Day 21 – 7th April 2020

Today was a work day for me because Tracy was off. We’re covering the school holidays between us, so I’m working Tuesdays and Thursdays both weeks. So I spent most of the day hiding in our bedroom with my work laptop and phone.

I also discovered a new (to me) feature on Android phones from a futures report on AR/MR. It is the ability to have a 3D animal in your space via your phone camera. We’ve been watching the Tiger King recently (they’re all deranged), so I found this tiger in our bedroom.

Home Cinema

While I was working upstairs Tracy decided to turn the living room into a home cinema. She made some signs to advertise the now showing and also the concessions stall. The curtains were closed and some extra blanket added to make it a bit darker. The photos don’t do it justice because my phone camera is awesome in low light shots (see the full moon below).

We often go to the cinema, and we’d have done that at least once in the school holidays. So Tracy shelled out for Trolls World Tour via our Virgin media box. Lucy has managed to watch it twice (so far) in the 48 hour rental period.

As well as the movie Tracy made hotdogs, fries, popcorn and an impromptu pick and mix for the kids to have as lunch. It went down really well, although I took my share back upstairs to carry on working.

Shopping

After dinner (home made spaghetti carbonara) it was my turn to go do some shopping. We had a small list of things that Tracy couldn’t get on Sunday or that we’d run out of. I took both children to Sainsbury’s in Redhill. There was only a brief wait outside the shop. Inside they’d marked the floor in 2m segments with tape, but none of the other shoppers seemed to be taking any notice of this.
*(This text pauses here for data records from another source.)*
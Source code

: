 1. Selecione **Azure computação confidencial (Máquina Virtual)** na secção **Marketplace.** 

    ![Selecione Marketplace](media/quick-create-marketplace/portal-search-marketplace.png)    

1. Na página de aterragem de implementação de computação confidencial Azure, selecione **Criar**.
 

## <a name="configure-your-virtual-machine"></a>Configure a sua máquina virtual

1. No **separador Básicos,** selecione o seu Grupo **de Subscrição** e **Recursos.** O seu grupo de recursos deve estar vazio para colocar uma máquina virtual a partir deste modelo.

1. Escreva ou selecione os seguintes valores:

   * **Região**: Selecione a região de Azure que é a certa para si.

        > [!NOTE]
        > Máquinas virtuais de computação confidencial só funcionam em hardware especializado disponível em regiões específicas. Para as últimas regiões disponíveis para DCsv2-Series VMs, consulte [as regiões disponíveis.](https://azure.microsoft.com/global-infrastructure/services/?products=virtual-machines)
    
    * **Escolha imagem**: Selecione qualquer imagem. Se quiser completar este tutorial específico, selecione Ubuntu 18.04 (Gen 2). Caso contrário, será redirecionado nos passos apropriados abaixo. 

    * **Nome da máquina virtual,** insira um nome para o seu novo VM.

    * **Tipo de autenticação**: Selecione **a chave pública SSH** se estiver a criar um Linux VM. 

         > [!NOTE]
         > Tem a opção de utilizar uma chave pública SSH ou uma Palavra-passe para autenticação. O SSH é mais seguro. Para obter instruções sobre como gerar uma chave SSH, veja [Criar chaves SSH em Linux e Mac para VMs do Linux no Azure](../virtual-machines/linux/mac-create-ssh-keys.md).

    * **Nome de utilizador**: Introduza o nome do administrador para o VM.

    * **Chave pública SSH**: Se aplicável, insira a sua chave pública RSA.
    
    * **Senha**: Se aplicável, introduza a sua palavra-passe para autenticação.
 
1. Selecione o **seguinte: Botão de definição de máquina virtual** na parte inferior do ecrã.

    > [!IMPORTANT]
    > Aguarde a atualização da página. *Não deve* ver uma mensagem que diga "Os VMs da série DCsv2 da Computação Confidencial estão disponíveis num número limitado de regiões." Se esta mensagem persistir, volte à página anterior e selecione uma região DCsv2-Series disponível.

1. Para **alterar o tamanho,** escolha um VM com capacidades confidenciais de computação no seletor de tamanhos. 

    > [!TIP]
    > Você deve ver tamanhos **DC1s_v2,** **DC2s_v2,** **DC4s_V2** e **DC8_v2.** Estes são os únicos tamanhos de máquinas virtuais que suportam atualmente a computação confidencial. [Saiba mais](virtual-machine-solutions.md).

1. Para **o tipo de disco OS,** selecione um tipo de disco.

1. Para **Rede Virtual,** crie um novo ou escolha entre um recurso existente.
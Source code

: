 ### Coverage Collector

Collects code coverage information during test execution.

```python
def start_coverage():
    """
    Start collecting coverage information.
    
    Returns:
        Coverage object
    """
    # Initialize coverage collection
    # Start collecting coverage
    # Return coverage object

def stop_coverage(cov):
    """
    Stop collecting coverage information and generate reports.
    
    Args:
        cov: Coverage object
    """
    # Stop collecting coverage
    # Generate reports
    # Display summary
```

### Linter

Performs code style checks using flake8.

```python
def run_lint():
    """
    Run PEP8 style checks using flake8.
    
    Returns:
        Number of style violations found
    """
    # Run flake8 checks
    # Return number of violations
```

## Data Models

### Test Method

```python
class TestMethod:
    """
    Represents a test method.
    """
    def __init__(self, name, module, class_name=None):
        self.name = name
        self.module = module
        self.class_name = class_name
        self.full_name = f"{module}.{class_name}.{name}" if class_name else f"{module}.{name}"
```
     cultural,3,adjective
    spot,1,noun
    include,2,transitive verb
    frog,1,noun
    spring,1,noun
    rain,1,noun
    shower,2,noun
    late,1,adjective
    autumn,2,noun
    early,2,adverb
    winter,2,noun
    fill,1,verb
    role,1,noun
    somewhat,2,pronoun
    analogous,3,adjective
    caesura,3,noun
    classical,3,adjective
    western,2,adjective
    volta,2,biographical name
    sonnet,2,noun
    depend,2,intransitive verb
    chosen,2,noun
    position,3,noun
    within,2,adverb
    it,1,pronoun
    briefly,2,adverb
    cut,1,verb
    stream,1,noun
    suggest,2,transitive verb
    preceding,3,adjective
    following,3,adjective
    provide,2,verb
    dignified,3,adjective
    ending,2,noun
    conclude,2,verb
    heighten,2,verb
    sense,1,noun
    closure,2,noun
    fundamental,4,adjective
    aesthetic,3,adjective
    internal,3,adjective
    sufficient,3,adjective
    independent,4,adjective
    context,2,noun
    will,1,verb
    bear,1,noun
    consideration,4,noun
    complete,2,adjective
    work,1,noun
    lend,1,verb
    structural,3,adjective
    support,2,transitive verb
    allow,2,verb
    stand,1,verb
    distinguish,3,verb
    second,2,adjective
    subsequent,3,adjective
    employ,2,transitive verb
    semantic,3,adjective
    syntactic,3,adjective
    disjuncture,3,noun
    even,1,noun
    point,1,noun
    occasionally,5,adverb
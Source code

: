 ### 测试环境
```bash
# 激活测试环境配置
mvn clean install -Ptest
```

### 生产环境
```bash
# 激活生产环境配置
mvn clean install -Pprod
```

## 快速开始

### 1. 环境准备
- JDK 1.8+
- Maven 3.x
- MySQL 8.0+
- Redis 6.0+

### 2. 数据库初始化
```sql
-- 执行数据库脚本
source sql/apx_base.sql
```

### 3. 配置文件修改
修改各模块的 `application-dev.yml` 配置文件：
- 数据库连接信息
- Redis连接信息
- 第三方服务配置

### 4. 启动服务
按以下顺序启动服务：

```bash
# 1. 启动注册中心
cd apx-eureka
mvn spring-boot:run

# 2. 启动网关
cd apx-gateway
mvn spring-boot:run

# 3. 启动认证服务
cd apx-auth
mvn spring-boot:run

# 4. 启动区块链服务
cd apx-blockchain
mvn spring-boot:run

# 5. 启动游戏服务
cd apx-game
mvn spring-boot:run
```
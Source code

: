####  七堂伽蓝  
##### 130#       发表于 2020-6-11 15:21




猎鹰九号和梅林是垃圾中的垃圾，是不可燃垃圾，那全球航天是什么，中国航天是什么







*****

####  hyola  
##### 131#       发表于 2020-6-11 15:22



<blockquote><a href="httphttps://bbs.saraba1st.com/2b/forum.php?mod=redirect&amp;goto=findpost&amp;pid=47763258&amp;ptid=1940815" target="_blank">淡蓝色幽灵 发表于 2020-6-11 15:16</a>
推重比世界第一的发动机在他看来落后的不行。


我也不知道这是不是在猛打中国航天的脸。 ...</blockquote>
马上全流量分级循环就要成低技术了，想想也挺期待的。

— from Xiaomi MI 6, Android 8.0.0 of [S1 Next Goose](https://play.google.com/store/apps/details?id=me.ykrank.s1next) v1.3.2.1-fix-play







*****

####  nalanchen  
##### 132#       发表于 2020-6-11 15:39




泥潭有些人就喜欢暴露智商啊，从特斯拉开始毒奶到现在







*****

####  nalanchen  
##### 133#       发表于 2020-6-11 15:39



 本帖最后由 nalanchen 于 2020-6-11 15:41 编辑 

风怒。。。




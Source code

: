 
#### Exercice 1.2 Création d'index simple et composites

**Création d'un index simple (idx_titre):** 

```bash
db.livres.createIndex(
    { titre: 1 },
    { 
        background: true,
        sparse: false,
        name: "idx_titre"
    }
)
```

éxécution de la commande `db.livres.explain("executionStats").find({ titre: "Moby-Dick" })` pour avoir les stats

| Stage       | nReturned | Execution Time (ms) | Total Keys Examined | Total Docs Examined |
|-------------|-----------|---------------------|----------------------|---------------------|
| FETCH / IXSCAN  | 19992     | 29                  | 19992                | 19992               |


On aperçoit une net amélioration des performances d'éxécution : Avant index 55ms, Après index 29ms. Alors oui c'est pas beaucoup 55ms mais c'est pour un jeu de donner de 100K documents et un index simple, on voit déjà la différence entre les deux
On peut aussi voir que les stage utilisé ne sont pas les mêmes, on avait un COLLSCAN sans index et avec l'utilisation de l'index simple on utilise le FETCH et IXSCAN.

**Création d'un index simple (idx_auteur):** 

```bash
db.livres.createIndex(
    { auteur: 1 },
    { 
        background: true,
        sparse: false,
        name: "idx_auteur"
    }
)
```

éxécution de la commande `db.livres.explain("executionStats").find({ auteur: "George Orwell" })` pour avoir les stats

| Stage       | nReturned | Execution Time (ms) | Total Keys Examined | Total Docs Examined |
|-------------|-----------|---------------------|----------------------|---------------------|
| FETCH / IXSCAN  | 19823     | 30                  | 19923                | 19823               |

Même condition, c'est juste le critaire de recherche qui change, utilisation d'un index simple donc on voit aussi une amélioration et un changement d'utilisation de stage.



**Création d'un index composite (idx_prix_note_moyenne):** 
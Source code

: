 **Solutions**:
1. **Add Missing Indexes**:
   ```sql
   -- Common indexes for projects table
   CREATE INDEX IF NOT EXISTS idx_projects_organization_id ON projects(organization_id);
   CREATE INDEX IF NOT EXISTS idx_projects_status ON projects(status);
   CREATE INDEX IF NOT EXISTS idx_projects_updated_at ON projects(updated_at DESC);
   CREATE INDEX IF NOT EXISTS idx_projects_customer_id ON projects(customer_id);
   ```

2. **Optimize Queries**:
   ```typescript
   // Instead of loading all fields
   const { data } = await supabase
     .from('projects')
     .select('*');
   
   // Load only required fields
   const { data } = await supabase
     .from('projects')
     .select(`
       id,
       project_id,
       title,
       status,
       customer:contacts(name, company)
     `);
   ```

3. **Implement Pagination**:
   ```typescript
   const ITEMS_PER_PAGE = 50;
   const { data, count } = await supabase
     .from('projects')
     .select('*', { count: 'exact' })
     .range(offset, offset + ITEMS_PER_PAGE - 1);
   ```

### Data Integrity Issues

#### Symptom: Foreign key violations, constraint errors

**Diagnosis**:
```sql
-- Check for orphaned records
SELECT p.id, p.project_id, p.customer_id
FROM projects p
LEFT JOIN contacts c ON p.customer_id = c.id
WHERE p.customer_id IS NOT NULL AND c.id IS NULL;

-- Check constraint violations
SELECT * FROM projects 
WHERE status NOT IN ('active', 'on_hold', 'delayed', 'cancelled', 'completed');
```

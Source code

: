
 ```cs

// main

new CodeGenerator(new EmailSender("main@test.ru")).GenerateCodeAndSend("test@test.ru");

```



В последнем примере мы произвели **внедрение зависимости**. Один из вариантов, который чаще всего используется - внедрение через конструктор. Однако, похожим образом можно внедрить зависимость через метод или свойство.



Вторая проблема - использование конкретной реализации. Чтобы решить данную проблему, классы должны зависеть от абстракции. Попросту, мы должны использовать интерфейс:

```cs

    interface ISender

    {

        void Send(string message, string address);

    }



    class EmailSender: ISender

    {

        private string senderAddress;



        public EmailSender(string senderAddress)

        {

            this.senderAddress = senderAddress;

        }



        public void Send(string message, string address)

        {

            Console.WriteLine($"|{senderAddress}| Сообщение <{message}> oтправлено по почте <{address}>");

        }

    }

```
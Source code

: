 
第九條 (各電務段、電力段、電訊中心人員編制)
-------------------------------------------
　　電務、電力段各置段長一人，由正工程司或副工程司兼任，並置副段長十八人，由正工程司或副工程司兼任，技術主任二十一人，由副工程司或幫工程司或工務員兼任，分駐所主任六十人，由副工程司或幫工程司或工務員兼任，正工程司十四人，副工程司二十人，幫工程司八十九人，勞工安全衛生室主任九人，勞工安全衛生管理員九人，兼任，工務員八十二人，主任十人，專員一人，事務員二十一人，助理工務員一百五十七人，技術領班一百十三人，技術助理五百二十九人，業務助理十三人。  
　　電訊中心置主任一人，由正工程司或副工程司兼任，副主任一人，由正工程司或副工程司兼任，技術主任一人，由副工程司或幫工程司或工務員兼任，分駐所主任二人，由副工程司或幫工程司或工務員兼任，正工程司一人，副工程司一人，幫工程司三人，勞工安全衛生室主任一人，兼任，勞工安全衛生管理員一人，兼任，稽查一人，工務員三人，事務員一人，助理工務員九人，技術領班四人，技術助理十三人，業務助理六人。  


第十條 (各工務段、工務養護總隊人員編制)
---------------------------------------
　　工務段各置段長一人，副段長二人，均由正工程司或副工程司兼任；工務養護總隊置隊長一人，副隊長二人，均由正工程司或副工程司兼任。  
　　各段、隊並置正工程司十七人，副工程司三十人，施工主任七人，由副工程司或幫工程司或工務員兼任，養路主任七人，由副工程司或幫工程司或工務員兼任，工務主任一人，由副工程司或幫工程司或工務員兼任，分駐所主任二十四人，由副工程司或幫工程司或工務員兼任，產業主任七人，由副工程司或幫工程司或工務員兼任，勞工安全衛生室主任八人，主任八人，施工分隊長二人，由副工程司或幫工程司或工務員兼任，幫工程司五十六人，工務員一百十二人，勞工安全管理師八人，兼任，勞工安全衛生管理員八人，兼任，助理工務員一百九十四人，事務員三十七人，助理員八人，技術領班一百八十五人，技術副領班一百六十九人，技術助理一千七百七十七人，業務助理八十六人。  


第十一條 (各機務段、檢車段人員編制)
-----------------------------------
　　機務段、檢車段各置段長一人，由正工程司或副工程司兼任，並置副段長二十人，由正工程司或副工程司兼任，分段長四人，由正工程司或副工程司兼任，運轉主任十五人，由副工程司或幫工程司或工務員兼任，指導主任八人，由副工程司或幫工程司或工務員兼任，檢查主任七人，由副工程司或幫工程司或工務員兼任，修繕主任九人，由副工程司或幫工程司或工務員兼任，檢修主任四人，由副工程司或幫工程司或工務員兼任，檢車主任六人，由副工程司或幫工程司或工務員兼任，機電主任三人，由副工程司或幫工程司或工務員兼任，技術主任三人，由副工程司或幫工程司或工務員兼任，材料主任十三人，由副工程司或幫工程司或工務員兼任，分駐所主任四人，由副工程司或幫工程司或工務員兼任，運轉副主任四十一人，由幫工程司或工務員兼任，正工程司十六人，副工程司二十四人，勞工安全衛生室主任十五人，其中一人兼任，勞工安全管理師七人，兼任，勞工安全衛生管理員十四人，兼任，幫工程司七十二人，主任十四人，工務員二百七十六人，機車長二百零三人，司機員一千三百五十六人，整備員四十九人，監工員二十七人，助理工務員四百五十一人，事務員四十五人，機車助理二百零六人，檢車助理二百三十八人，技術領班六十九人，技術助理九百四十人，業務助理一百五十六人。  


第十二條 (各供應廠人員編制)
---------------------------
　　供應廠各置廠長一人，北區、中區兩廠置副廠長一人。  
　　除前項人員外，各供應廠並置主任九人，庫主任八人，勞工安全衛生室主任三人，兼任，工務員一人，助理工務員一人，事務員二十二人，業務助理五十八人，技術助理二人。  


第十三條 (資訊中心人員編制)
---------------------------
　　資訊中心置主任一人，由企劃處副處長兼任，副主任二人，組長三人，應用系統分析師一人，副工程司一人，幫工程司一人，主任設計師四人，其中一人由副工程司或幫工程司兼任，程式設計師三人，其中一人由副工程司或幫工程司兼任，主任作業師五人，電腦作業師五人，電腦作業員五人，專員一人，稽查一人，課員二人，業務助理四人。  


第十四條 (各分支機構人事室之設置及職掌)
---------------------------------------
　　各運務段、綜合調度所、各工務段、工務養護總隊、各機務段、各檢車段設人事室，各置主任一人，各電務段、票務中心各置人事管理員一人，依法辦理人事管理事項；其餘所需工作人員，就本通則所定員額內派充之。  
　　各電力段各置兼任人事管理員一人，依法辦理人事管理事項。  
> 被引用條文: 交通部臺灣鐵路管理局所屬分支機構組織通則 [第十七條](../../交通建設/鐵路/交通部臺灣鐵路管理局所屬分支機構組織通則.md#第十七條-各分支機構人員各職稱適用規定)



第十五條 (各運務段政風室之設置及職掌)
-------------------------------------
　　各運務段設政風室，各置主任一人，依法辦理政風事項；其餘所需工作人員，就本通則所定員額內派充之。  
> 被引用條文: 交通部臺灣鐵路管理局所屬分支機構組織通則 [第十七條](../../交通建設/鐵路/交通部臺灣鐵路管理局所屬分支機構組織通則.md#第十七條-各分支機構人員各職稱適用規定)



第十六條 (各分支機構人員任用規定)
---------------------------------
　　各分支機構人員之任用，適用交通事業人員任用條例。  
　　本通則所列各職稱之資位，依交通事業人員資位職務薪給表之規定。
We managed to get most of what we wanted, although some sections of the shop were clearly empty. In the pasta aisle we got excited because amidst the empty shelves there was a section with orange penne and green fusili. On closer inspection it was red lentil penne and green pea fusili. Over in the home baking aisle I found some spelt flour, which I’d struggled to find a couple of months ago when I’d wanted it. There was no other flour of any kind.

Apart from the flour and the pasta the only thing on our list that we didn’t get was paprika. That was just the usual shortage as there were plenty of herbs and spices, and I got some smoked paprika as a substitute. The one noticeable thing was that there were absolutely no special offers. We often keep an eye out for those, but on a small trolley of shopping that cost just over £50 we didn’t get a single special offer. I guess that’s supply and demand in action.

Super Moon

Last night was the super moon, it should be back again tonight. So I thought I’d have a go at taking some photos. I couldn’t find my proper camera with the optical zoom lens. So I put my phone (a Pixel 3A) in the tripod and had a go on the night sight setting. It turns out that it had an automatic astrophotography mode. So the pictures look almost like daylight!

When I was taking these the moon was visible through the clouds. To the naked eye you could see the shadows of the craters. But the camera just kept the shutter open for too long for the details to show up.